A tour of the Brooklyn Strand
October 27, 2015
We’ve devoted a lot of time on this blog to covering the Brooklyn Strand, a 40-acre stretch of disconnected parks, plazas, and greenways stretching between Downtown Brooklyn and Brooklyn Bridge Park that has the potential to become the great promenade and gateway to Brooklyn.
Helping to lead this charge on behalf of many community partners including the Downtown Brooklyn Partnership is WXY, an award-winning design studio specializing in urban planning and architectural solutions, particularly in challenging contexts. One afternoon spent walking through the Brooklyn Strand reveals just how challenging this particular context is.
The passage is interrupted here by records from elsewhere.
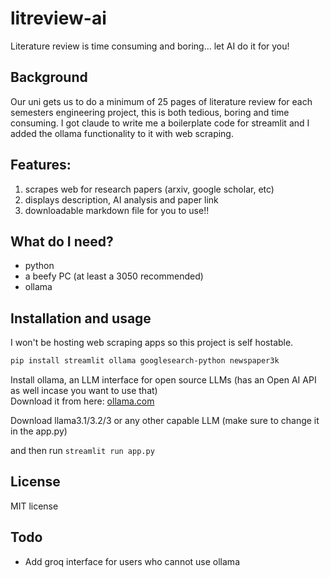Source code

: # litreview-ai
Literature review is time consuming and boring... let AI do it for you!

## Background
Our uni gets us to do a minimum of 25 pages of literature review for each semesters engineering project, this is both tedious, boring and time
consuming.
I got claude to write me a boilerplate code for streamlit and I added the ollama functionality to it with web scraping.

## Features:
1. scrapes web for research papers (arxiv, google scholar, etc)
2. displays description, AI analysis and paper link
3. downloadable markdown file for you to use!!

## What do I need?
- python
- a beefy PC (at least a 3050 recommended)
- ollama

## Installation and usage
I won't be hosting web scraping apps so this project is self hostable.
 ```sh
 pip install streamlit ollama googlesearch-python newspaper3k
 ```

Install ollama, an LLM interface for open source LLMs (has an Open AI API as well incase you want to use that) \
Download it from here: [ollama.com](https://ollama.com/)

Download llama3.1/3.2/3 or any other capable LLM (make sure to change it in the app.py)

and then run `streamlit run app.py`

## License
MIT license

## Todo
- Add groq interface for users who cannot use ollama
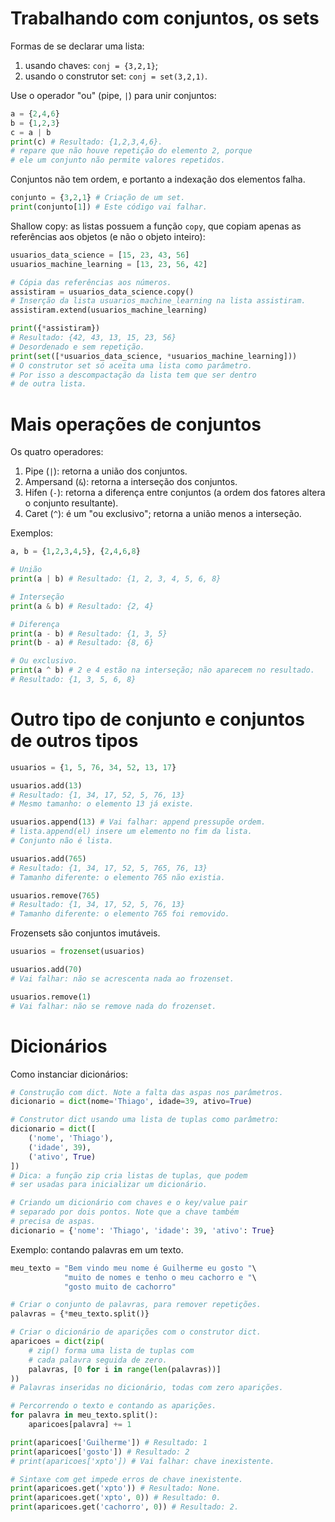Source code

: # Trabalhando com conjuntos, os sets
Formas de se declarar uma lista:

1. usando chaves: `conj = {3,2,1}`;
2. usando o construtor set: `conj = set(3,2,1)`.

Use o operador "ou" (pipe, `|`) para unir conjuntos:
```python
a = {2,4,6}
b = {1,2,3}
c = a | b
print(c) # Resultado: {1,2,3,4,6}.
# repare que não houve repetição do elemento 2, porque
# ele um conjunto não permite valores repetidos.
```
Conjuntos não tem ordem, e portanto a indexação dos elementos falha.
```python
conjunto = {3,2,1} # Criação de um set.
print(conjunto[1]) # Este código vai falhar.
```

Shallow copy: as listas possuem a função `copy`, que copiam apenas as referências aos objetos (e não o objeto inteiro):
```python
usuarios_data_science = [15, 23, 43, 56]
usuarios_machine_learning = [13, 23, 56, 42]

# Cópia das referências aos números.
assistiram = usuarios_data_science.copy() 
# Inserção da lista usuarios_machine_learning na lista assistiram.
assistiram.extend(usuarios_machine_learning)

print({*assistiram})
# Resultado: {42, 43, 13, 15, 23, 56}
# Desordenado e sem repetição.
print(set([*usuarios_data_science, *usuarios_machine_learning]))
# O construtor set só aceita uma lista como parâmetro.
# Por isso a descompactação da lista tem que ser dentro
# de outra lista.
```
# Mais operações de conjuntos
Os quatro operadores:

1. Pipe (`|`): retorna a união dos conjuntos.
2. Ampersand (`&`): retorna a interseção dos conjuntos.
3. Hifen (`-`): retorna a diferença entre conjuntos (a ordem dos fatores altera o conjunto resultante).
4. Caret (`^`): é um "ou exclusivo"; retorna a união menos a interseção.

Exemplos:
```python
a, b = {1,2,3,4,5}, {2,4,6,8}

# União
print(a | b) # Resultado: {1, 2, 3, 4, 5, 6, 8}

# Interseção
print(a & b) # Resultado: {2, 4}

# Diferença
print(a - b) # Resultado: {1, 3, 5}
print(b - a) # Resultado: {8, 6}

# Ou exclusivo.
print(a ^ b) # 2 e 4 estão na interseção; não aparecem no resultado.
# Resultado: {1, 3, 5, 6, 8}
```
# Outro tipo de conjunto e conjuntos de outros tipos
```python
usuarios = {1, 5, 76, 34, 52, 13, 17}

usuarios.add(13)
# Resultado: {1, 34, 17, 52, 5, 76, 13}
# Mesmo tamanho: o elemento 13 já existe.

usuarios.append(13) # Vai falhar: append pressupõe ordem.
# lista.append(el) insere um elemento no fim da lista.
# Conjunto não é lista.

usuarios.add(765)
# Resultado: {1, 34, 17, 52, 5, 765, 76, 13}
# Tamanho diferente: o elemento 765 não existia.

usuarios.remove(765)
# Resultado: {1, 34, 17, 52, 5, 76, 13}
# Tamanho diferente: o elemento 765 foi removido.
```

Frozensets são conjuntos imutáveis.

```python
usuarios = frozenset(usuarios)

usuarios.add(70) 
# Vai falhar: não se acrescenta nada ao frozenset.

usuarios.remove(1)
# Vai falhar: não se remove nada do frozenset.
```
# Dicionários
Como instanciar dicionários:
```python
# Construção com dict. Note a falta das aspas nos parâmetros.
dicionario = dict(nome='Thiago', idade=39, ativo=True)

# Construtor dict usando uma lista de tuplas como parâmetro:
dicionario = dict([ 
    ('nome', 'Thiago'), 
    ('idade', 39), 
    ('ativo', True)
])
# Dica: a função zip cria listas de tuplas, que podem 
# ser usadas para inicializar um dicionário.

# Criando um dicionário com chaves e o key/value pair 
# separado por dois pontos. Note que a chave também
# precisa de aspas. 
dicionario = {'nome': 'Thiago', 'idade': 39, 'ativo': True}
```

Exemplo: contando palavras em um texto.
```python
meu_texto = "Bem vindo meu nome é Guilherme eu gosto "\
            "muito de nomes e tenho o meu cachorro e "\
            "gosto muito de cachorro"

# Criar o conjunto de palavras, para remover repetições.
palavras = {*meu_texto.split()} 

# Criar o dicionário de aparições com o construtor dict.
aparicoes = dict(zip( 
    # zip() forma uma lista de tuplas com 
    # cada palavra seguida de zero.
    palavras, [0 for i in range(len(palavras))]
))
# Palavras inseridas no dicionário, todas com zero aparições.

# Percorrendo o texto e contando as aparições.
for palavra in meu_texto.split():
    aparicoes[palavra] += 1

print(aparicoes['Guilherme']) # Resultado: 1
print(aparicoes['gosto']) # Resultado: 2
# print(aparicoes['xpto']) # Vai falhar: chave inexistente.

# Sintaxe com get impede erros de chave inexistente.
print(aparicoes.get('xpto')) # Resultado: None.
print(aparicoes.get('xpto', 0)) # Resultado: 0.
print(aparicoes.get('cachorro', 0)) # Resultado: 2.
```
“The goal is to detangle the knot created by the Manhattan Bridge, the Brooklyn Bridge, and the BQE,” says Paul van der Grient, WXY’s Architectural Designer for the project.
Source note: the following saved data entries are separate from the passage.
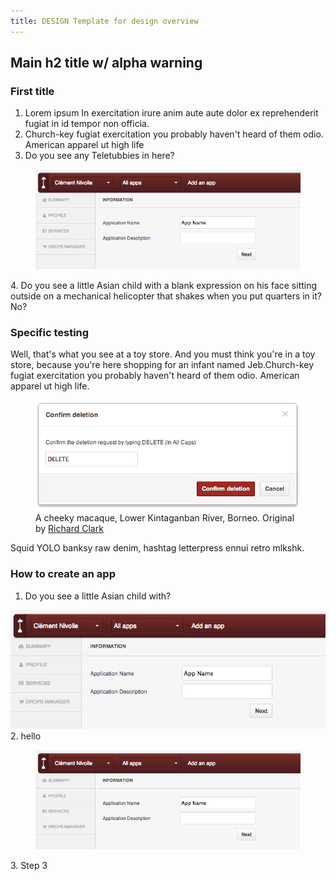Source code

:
```yaml
---
title: DESIGN Template for design overview
---
```

## Main h2 title w/ alpha warning <span class="cc-alpha pull-right" title="Currently in Alpha version"></span>

### First title

1. Lorem ipsum In exercitation irure anim aute aute dolor ex reprehenderit fugiat in id tempor non officia.
2. Church-key fugiat exercitation you probably haven't heard of them odio. American apparel ut high life
3. Do you see any Teletubbies in here?
<figure class="cc-content-imglarge">
  <img src="/assets/images/screenshot.png"/>
</figure>
4. Do you see a little Asian child with a blank expression on his face sitting outside on a mechanical helicopter that shakes when you put quarters in it? No?

### Specific testing
Well, that's what you see at a toy store. And you must think you're in a toy store, because you're here shopping for an infant named Jeb.Church-key fugiat exercitation you probably haven't heard of them odio. American apparel ut high life.  

<figure class="cc-content-img">
  <a href="/assets/images/screenshot2.png"><img src="/assets/images/screenshot2.png"/></a>
  <figcaption>
  	A cheeky macaque, Lower Kintaganban River, Borneo. Original by 
  	<a href="http://www.flickr.com/photos/rclark/">Richard Clark</a>
  </figcaption>
</figure>

Squid YOLO banksy raw denim, hashtag letterpress ennui retro mlkshk.

### How to create an app

1. Do you see a little Asian child with?<figure class="cc-content-imglarge">
  <img src="/assets/images/screenshot.png"/>
</figure>
2. hello <figure class="cc-content-imglarge">
  <img src="/assets/images/screenshot.png"/>
</figure>
3. Step 3




<script type="text/javascript">
$('.cc-content__text ul li a').click(function(){
    $('html, body').animate({
        scrollTop: $( $(this).attr('href') ).offset().top - 1
    }, 500);
    return false;
});
</script>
Last Sunday, van der Grient and Claire Weisz, WXY’s Founding Principal, led three sold-out walking tours of the Brooklyn Strand. About a dozen people attended each session, from all walks of life and various geographies—urban enthusiasts, local residents, tourists, press. The goal of the tour was to introduce the concepts for the Brooklyn Strand, but it had the ancillary effect of getting attendees to think of these disjointed spaces as one unified whole.
The operating metaphor was sculpture—by undoing some of the misguided urban planning of the past and filling in the gaps, the Brooklyn Strand wouldn’t be so much created as revealed, in the same way that a sculptor reveals a subject in a block of granite.
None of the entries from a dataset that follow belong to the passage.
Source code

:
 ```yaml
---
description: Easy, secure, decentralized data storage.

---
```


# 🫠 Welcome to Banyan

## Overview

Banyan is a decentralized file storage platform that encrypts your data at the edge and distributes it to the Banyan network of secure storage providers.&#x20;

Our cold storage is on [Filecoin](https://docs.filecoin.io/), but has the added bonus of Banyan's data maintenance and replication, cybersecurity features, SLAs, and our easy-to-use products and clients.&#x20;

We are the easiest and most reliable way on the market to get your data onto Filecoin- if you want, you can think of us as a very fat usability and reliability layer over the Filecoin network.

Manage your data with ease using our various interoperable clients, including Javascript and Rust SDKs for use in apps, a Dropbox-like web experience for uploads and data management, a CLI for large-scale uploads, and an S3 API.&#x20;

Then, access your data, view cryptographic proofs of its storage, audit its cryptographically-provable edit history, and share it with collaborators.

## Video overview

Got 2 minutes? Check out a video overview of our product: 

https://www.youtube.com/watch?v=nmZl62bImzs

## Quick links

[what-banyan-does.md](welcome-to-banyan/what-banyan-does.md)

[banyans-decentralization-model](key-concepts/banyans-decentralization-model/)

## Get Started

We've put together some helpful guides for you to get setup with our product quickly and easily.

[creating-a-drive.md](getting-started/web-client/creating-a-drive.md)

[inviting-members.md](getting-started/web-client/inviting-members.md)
“This is a little bit of an archaeology project,” Weisz said. “You have to use your imagination a bit.”
The tour started at Cadman Plaza Park, just north of the long-closed Brooklyn War Memorial, which sits like an obstacle in the middle of the park. WXY proposes building connecting pedestrian and bike pathways to link the north and south sides of the plaza, while reopening the Memorial and overhauling its roof to become a pedestrian-friendly topside deck.
The tour continued through the Brooklyn Bridge stair and overpass—where ideas include retail and food outlets—to the cloverleaf created by the Brooklyn Bridge off-ramp and the BQE. The plan there is to link Anchorage Plaza, Clumber Corner, and other pockets of green space by building pedestrian connections, curtailing Old Fulton Street crossings, and—most notably—installing a large open-air market called Anchorage Market.
The tour wound its way east of the Flatbush Avenue Extension, touching on the three Bridge Parks, Trinity Park, and ending at the Manhattan Bridge Plaza, a thin wedge of a park that happens to be the only pedestrian entrance to the Manhattan Bridge.
It was a blustery, cold day, and although the vision laid out by the WXY team was intoxicating, they took pains to note that it’s a long-term process. The comprehensive plan was first presented in the spring at a public stakeholder meeting held in partnership with Community Board 2; the suggestions are preliminary, and will require thorough review and due diligence.
“We are still in early stages and as of yet there are no firm implementation dates,” said van der Grient. “But we are continuing to work closely with city agencies and the Office of the Mayor to keep momentum and move toward actionable plans.”
Meanwhile, Phase 2 of the community planning process, which is looking at areas under and along the BQE from the Brooklyn and Manhattan Bridges to Commodore Barry Park, is now underway, with a series of public workshops going on this month.